***** DATA PROVIDED

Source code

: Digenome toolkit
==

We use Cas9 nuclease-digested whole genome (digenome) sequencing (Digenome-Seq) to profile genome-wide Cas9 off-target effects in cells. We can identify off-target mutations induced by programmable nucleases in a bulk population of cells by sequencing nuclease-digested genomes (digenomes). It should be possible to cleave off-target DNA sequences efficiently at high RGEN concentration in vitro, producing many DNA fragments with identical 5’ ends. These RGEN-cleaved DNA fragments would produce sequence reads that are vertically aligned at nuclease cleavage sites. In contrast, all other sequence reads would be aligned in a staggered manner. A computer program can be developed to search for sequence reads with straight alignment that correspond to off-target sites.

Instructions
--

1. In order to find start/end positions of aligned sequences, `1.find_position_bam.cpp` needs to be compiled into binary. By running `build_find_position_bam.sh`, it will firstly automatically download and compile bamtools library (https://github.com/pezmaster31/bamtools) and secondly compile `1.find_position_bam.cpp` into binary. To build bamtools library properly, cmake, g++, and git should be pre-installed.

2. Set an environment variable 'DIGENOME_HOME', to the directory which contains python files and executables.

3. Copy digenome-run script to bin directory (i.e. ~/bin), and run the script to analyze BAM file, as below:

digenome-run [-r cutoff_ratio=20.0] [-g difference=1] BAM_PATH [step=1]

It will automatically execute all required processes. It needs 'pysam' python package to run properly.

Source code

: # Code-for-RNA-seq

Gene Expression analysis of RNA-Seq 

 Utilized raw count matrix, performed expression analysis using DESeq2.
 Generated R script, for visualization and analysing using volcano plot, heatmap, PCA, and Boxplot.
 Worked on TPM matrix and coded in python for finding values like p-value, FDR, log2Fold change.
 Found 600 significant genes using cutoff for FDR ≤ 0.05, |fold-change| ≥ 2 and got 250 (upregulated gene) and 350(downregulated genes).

**********

• [DESCRIPTION OF THE TASK] Return all the data above once more, precisely as given.

• [SOLUTION TO THIS EXERCISE]
Source code

: Digenome toolkit
==

We use Cas9 nuclease-digested whole genome (digenome) sequencing (Digenome-Seq) to profile genome-wide Cas9 off-target effects in cells. We can identify off-target mutations induced by programmable nucleases in a bulk population of cells by sequencing nuclease-digested genomes (digenomes). It should be possible to cleave off-target DNA sequences efficiently at high RGEN concentration in vitro, producing many DNA fragments with identical 5’ ends. These RGEN-cleaved DNA fragments would produce sequence reads that are vertically aligned at nuclease cleavage sites. In contrast, all other sequence reads would be aligned in a staggered manner. A computer program can be developed to search for sequence reads with straight alignment that correspond to off-target sites.

Instructions
--

1. In order to find start/end positions of aligned sequences, `1.find_position_bam.cpp` needs to be compiled into binary. By running `build_find_position_bam.sh`, it will firstly automatically download and compile bamtools library (https://github.com/pezmaster31/bamtools) and secondly compile `1.find_position_bam.cpp` into binary. To build bamtools library properly, cmake, g++, and git should be pre-installed.

2. Set an environment variable 'DIGENOME_HOME', to the directory which contains python files and executables.

3. Copy digenome-run script to bin directory (i.e. ~/bin), and run the script to analyze BAM file, as below:

digenome-run [-r cutoff_ratio=20.0] [-g difference=1] BAM_PATH [step=1]

It will automatically execute all required processes. It needs 'pysam' python package to run properly.

Source code

: # Code-for-RNA-seq

Gene Expression analysis of RNA-Seq 

 Utilized raw count matrix, performed expression analysis using DESeq2.
 Generated R script, for visualization and analysing using volcano plot, heatmap, PCA, and Boxplot.
 Worked on TPM matrix and coded in python for finding values like p-value, FDR, log2Fold change.
 Found 600 significant genes using cutoff for FDR ≤ 0.05, |fold-change| ≥ 2 and got 250 (upregulated gene) and 350(downregulated genes).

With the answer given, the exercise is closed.